--- EXERCISE GOAL ---
Work out how many lines of the listing below mention the word "frac", and give only that figure.

--- DATA SHOWN ---
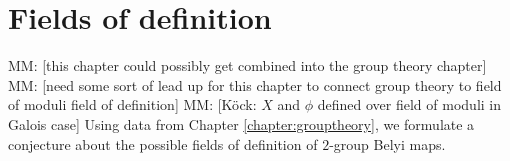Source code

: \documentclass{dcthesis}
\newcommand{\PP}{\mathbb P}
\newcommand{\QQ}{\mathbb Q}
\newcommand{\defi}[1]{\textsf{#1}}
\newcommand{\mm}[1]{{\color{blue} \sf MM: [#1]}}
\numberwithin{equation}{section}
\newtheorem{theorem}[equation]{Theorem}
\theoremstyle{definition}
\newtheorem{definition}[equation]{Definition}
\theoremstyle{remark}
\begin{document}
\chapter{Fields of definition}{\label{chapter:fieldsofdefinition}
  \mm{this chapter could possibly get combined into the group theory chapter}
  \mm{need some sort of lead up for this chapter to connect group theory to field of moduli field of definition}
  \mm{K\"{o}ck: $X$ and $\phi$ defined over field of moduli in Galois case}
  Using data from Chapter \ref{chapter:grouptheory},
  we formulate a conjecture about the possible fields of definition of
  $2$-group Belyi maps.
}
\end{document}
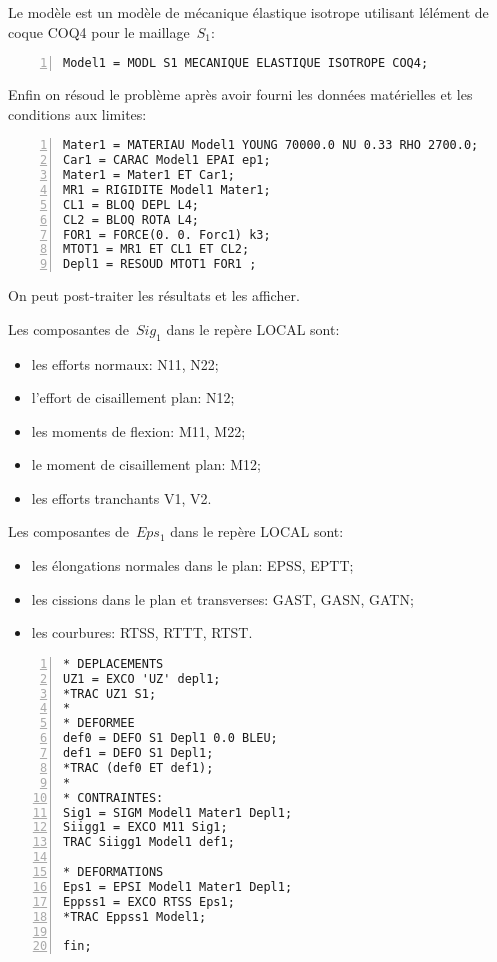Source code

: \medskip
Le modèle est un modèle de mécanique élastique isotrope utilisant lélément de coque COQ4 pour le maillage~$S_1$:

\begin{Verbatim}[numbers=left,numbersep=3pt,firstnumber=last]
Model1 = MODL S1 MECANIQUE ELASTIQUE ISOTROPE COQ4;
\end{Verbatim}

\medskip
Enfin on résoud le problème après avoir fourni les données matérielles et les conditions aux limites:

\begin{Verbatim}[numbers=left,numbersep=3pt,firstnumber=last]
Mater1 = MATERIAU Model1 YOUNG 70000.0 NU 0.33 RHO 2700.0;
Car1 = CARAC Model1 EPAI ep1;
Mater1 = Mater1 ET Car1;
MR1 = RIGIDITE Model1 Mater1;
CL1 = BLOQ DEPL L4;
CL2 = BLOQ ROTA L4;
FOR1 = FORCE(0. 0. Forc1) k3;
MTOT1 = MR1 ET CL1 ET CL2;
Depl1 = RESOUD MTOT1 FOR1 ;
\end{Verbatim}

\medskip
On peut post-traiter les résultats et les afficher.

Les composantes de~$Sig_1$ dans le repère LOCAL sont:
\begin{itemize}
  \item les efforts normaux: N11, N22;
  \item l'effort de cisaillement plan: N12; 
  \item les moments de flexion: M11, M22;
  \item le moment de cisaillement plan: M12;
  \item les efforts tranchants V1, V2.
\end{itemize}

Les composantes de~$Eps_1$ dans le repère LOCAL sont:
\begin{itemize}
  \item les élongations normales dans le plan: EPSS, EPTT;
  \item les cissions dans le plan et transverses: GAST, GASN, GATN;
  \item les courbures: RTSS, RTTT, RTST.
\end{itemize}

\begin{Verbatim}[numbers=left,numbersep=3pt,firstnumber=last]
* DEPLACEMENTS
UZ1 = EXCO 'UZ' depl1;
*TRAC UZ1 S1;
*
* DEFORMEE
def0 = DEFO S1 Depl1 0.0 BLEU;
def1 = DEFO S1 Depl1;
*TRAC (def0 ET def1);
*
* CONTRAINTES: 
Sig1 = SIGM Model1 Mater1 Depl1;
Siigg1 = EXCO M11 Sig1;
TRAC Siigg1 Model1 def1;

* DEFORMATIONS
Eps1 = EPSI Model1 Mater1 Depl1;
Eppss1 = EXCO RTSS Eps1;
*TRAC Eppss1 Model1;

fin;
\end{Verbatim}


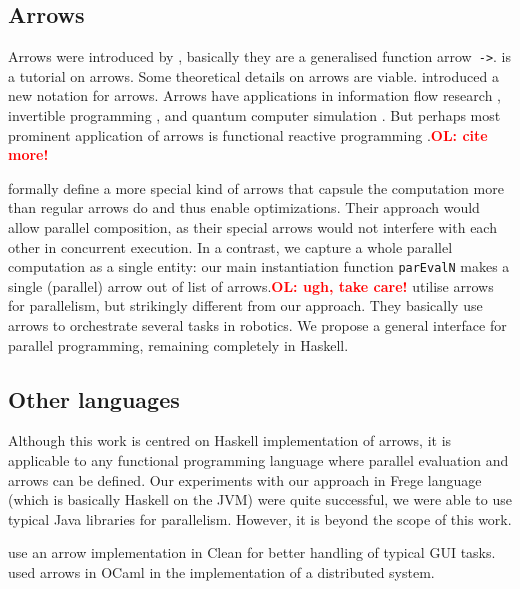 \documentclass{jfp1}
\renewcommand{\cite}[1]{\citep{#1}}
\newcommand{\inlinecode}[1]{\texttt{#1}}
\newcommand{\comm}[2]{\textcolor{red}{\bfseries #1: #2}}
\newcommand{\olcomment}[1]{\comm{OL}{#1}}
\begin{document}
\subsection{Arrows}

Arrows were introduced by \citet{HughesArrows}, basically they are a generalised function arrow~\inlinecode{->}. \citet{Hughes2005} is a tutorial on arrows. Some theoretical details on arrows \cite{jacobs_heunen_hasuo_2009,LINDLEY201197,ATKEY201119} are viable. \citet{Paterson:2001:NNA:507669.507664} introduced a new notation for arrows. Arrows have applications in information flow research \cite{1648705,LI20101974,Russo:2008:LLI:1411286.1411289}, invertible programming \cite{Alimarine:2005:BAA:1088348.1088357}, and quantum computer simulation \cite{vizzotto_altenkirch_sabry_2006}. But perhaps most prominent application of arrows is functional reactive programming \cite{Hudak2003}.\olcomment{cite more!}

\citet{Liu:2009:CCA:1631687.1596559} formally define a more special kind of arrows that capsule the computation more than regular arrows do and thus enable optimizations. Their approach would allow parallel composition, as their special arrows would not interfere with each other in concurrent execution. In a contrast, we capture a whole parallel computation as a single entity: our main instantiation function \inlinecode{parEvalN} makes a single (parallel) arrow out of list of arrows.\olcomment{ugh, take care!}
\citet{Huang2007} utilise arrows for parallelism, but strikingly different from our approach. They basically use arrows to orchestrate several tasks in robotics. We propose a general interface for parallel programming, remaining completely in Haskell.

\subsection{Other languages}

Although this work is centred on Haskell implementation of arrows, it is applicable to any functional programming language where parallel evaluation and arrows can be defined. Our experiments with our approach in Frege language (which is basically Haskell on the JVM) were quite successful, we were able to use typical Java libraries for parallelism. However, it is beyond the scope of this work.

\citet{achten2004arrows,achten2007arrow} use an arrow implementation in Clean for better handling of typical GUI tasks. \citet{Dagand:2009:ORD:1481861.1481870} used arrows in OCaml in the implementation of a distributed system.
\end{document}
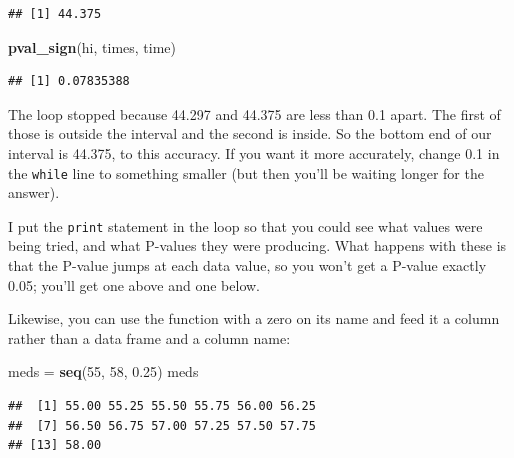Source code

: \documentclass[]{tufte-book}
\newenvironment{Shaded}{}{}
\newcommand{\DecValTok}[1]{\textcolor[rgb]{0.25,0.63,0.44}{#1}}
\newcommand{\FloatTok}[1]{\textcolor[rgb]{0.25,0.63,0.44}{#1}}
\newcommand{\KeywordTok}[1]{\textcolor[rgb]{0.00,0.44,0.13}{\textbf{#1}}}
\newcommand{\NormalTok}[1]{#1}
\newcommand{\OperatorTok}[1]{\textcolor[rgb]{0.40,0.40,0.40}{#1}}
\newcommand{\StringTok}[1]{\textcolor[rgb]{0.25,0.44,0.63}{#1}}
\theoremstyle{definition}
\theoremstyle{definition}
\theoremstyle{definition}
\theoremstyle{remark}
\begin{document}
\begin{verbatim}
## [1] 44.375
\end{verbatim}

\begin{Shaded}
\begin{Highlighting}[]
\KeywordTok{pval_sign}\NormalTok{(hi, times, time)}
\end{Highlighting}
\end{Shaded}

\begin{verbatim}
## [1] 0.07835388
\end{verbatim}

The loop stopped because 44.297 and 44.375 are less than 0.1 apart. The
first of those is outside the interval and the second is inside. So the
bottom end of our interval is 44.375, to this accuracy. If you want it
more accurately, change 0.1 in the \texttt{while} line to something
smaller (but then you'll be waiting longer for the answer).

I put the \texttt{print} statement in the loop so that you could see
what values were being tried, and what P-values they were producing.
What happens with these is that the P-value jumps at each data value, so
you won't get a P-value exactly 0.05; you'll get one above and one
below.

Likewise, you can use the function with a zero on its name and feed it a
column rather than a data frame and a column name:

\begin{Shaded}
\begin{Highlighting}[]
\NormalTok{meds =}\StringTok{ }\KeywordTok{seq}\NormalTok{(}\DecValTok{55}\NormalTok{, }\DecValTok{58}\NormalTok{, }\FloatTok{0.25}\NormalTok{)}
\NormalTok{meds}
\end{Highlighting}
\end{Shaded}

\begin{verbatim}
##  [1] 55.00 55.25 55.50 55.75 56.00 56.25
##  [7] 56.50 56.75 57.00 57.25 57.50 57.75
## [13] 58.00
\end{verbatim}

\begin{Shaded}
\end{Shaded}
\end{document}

==

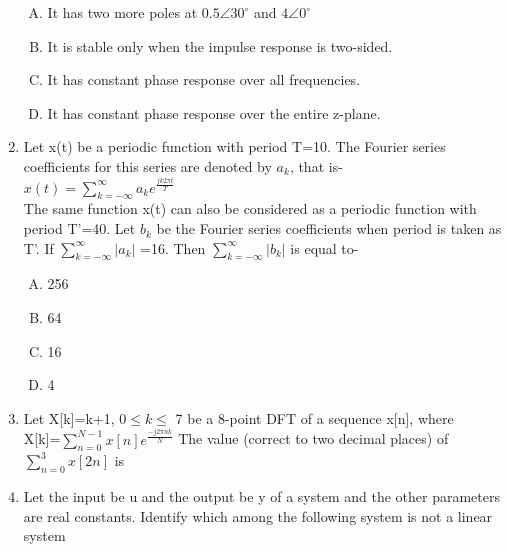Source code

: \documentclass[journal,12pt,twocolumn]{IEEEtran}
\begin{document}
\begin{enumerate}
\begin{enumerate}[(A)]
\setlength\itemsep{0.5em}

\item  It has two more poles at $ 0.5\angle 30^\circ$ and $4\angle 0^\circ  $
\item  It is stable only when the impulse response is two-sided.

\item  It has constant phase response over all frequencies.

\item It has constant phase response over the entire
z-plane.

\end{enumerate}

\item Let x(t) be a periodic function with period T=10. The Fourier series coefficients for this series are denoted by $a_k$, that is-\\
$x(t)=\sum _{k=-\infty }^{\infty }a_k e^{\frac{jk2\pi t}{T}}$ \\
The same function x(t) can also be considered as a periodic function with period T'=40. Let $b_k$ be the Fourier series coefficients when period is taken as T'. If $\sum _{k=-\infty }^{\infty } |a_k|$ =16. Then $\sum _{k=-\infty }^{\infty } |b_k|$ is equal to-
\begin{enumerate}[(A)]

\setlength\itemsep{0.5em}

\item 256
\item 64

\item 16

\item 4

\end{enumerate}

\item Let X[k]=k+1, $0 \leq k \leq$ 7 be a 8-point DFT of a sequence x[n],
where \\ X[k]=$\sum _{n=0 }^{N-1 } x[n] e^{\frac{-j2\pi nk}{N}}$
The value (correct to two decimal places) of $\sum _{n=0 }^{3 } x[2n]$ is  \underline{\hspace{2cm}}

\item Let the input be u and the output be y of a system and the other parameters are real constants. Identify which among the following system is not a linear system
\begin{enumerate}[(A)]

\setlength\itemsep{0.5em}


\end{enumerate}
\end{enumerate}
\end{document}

--- EXERCISE OUTPUT ---
2